Other outcomes of the security reviews were about the potential internal threats. This security point of view was already present in the original architecture with the idea of having three companies to store the different parts of seed and prevent a bad actor from stealing elements. But at first the mitigation was designed at a high level by the separation of knowledge. The security reviews showed some weakness which led to additional mitigations.

For example, we developed the diversification of backup_id. Originally the backup_id was the same in the three databases, so the Ledger Recover service could retrieve easily which part of the share on the first backup provider was linked to the one on the second backup provider. Then we decided to diversify the backup_id in a way that if people from two companies decide to collude it will be difficult to know which share is paired with another share.

Another case was the database where the user identity information is stored. At first it was encrypted with a simple encryption. To prevent an internal attacker from being able to retrieve the key we decided to use HSM encryption in that way no one could retrieve the key. Even if we add several infrastructure hardening (see Part 5 <TODO: link when published>). 

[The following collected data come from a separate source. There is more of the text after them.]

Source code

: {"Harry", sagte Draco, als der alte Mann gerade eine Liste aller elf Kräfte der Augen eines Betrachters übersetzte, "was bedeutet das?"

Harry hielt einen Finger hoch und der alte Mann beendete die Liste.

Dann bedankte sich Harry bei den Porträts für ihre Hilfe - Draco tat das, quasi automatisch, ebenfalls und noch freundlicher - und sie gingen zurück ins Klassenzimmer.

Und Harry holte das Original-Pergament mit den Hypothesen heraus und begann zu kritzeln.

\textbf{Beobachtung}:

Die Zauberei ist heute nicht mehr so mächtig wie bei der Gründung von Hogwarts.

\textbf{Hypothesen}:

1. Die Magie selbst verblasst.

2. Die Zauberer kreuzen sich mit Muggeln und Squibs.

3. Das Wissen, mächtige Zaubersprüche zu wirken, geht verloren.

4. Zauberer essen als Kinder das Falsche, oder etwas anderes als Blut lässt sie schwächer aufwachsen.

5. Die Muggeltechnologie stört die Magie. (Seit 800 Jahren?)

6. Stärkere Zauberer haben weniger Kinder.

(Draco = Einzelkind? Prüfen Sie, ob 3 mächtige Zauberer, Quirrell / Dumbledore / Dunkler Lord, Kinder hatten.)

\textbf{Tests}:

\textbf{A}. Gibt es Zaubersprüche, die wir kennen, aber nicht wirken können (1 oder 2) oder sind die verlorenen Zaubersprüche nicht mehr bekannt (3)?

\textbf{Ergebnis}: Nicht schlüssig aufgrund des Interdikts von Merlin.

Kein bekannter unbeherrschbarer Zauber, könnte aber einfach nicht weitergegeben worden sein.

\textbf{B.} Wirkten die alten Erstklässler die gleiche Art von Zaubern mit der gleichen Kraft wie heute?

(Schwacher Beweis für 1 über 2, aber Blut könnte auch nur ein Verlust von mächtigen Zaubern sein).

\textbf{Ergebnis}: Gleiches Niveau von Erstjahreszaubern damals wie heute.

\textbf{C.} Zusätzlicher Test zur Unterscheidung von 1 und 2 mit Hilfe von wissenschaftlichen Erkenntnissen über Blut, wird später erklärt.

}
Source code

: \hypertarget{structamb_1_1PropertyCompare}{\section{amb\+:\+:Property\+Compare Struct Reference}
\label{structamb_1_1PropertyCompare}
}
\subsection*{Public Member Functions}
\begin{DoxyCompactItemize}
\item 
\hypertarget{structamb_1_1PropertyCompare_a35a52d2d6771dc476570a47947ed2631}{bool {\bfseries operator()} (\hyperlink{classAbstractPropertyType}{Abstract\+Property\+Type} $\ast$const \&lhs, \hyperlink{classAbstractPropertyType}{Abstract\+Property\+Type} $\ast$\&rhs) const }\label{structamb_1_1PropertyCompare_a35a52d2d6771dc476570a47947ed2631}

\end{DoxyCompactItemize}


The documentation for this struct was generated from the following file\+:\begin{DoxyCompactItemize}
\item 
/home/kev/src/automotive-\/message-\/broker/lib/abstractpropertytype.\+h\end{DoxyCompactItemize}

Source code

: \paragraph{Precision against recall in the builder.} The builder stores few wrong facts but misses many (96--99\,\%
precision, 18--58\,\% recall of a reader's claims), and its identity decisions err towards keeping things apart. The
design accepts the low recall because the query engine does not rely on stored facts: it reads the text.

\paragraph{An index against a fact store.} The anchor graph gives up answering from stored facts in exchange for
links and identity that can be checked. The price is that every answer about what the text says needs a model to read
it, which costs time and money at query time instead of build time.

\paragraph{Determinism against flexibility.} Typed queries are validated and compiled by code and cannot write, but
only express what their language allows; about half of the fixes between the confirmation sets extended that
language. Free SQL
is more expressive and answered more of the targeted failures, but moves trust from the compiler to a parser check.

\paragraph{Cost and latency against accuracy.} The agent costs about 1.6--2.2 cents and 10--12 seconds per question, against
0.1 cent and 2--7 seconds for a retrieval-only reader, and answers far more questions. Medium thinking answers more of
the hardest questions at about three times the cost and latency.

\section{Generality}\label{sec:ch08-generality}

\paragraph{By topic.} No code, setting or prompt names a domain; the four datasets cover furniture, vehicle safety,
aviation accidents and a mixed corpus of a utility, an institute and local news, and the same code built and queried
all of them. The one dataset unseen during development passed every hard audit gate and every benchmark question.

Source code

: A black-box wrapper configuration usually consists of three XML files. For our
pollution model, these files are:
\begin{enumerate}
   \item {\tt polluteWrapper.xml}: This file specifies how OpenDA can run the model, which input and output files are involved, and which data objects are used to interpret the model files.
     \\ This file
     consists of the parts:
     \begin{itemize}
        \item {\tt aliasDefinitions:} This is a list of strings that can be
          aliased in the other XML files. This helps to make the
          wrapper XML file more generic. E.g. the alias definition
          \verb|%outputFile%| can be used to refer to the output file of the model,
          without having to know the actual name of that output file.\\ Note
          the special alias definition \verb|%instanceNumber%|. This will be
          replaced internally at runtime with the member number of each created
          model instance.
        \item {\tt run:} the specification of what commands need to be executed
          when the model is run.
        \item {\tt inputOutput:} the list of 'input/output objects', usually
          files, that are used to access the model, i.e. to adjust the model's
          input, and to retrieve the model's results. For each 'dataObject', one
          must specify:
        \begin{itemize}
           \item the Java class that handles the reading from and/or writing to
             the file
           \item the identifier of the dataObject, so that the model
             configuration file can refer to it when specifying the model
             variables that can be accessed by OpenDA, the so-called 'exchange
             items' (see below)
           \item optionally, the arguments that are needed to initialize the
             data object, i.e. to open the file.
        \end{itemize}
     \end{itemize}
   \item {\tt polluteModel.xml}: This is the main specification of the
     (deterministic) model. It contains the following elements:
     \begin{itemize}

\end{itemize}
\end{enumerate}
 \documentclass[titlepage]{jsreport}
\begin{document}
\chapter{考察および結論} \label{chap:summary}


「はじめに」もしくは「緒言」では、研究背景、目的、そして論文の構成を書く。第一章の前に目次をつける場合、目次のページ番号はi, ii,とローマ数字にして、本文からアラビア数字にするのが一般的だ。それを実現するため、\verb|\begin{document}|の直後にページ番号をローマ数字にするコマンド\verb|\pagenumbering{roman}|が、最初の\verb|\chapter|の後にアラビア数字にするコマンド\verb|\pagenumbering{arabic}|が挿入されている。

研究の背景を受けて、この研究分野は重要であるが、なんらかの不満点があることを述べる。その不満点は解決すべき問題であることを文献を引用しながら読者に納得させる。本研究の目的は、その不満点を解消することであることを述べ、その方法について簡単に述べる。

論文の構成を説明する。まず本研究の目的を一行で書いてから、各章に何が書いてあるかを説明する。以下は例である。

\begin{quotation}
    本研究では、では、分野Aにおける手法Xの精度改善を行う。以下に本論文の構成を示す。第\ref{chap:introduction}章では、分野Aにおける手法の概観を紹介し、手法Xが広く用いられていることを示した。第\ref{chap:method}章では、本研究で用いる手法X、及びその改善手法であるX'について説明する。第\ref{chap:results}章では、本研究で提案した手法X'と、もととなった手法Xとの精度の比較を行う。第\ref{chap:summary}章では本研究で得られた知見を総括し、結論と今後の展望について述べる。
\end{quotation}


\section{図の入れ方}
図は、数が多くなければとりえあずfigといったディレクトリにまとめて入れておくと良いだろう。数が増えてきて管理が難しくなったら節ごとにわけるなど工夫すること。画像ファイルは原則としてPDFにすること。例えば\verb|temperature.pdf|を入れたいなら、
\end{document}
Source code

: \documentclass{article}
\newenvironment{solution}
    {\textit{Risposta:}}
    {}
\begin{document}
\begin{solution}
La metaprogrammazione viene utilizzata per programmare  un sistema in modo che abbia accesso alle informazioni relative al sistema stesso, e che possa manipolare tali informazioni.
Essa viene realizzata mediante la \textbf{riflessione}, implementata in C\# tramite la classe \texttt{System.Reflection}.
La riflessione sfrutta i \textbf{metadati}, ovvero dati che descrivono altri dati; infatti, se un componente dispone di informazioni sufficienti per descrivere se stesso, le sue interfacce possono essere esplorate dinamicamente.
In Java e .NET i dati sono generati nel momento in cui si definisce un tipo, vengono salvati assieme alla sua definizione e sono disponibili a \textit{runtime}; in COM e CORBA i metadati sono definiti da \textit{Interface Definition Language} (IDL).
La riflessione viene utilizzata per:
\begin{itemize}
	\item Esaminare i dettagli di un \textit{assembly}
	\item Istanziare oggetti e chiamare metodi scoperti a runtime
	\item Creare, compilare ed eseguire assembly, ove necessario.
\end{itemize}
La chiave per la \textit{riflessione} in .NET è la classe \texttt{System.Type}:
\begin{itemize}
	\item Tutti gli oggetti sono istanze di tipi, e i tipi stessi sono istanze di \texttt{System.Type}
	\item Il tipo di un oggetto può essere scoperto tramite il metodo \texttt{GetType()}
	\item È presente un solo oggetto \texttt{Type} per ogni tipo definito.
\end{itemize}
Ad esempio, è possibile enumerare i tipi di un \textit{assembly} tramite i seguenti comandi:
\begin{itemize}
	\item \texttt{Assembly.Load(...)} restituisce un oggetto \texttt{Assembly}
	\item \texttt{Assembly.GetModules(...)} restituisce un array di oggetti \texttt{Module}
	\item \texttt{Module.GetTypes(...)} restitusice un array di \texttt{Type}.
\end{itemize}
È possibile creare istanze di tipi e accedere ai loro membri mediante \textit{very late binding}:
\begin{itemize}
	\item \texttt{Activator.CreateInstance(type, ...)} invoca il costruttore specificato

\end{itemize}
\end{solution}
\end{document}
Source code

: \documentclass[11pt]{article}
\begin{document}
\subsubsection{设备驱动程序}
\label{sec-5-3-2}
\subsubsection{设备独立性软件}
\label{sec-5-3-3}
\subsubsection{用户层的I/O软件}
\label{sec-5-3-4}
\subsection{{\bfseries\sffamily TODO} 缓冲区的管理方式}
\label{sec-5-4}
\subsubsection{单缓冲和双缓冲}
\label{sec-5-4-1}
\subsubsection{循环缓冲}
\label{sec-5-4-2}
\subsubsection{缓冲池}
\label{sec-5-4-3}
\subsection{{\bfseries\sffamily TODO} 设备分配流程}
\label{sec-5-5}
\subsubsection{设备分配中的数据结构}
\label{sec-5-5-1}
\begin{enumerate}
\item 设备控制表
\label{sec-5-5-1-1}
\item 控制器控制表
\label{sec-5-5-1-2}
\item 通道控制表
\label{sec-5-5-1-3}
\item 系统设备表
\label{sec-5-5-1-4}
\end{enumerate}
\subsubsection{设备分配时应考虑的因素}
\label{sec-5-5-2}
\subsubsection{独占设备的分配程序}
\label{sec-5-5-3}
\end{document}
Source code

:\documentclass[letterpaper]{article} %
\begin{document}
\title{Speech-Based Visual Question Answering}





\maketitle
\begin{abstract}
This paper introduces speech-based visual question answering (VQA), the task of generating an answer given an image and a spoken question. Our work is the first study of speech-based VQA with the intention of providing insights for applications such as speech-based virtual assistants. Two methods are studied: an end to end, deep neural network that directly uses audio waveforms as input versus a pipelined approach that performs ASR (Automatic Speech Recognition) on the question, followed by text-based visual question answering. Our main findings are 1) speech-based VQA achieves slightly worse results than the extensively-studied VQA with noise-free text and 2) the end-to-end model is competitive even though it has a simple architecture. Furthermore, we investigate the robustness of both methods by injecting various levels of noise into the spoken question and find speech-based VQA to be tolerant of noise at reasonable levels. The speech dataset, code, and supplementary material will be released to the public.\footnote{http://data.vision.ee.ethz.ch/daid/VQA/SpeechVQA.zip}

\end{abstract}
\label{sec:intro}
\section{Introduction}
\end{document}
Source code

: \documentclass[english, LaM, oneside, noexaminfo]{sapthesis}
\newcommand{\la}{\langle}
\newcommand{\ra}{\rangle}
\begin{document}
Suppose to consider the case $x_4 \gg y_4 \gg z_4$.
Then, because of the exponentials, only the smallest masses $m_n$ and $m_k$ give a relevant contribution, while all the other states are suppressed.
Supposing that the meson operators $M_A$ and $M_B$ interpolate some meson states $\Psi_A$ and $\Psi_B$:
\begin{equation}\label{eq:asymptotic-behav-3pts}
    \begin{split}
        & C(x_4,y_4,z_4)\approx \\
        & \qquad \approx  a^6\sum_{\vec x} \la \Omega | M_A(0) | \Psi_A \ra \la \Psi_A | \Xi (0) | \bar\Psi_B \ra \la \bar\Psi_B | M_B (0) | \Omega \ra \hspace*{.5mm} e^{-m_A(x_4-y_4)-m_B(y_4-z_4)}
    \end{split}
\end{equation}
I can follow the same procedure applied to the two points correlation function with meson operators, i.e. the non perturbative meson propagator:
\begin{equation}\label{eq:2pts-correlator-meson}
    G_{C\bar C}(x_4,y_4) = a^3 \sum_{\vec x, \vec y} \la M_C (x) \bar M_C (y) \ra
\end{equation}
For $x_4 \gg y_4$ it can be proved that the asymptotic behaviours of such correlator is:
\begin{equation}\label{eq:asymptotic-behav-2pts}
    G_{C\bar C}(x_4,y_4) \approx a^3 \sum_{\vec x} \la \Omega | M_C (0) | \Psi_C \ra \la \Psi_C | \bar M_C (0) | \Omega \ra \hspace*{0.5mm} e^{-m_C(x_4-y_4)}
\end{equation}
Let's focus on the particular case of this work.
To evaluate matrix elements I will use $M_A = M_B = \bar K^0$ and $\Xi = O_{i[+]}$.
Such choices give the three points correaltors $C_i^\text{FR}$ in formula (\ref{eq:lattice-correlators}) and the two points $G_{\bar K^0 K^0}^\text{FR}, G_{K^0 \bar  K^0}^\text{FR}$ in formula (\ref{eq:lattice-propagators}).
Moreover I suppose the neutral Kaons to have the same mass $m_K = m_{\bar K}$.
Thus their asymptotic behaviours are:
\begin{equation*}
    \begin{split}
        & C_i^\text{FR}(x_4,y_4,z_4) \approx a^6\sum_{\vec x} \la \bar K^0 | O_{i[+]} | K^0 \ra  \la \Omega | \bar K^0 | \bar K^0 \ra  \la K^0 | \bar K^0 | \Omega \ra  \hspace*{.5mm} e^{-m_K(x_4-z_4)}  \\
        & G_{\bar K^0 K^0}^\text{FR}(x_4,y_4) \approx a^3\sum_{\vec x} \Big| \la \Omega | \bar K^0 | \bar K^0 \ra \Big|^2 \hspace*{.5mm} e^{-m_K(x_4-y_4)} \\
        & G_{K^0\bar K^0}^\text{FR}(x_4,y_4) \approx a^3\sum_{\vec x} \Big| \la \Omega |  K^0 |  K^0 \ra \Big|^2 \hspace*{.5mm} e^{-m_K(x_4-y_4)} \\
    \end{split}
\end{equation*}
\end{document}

This last chapter shows you that our products are built by prioritizing the safety of our users. This is why several actions are already planned for the future of Ledger Recover: the security will be analyzed regularly either by our internal team or by external security actors.

Our devices are also repeatedly audited and assessed to assure the pair custom OS and Secure Element guarantee the security of the user secrets. This process is never ending and will continue throughout the life of Ledger Recover as a service.

Last but not least, Ledger Recover is part of our Bounty program and the source code containing the implementation of Ledger Recover is also public and can be reviewed by anyone.

Thank you again for having stayed with us through this journey of unveiling what’s behind the scene of Ledger Recover. And hoping to see you on the day of the official launch!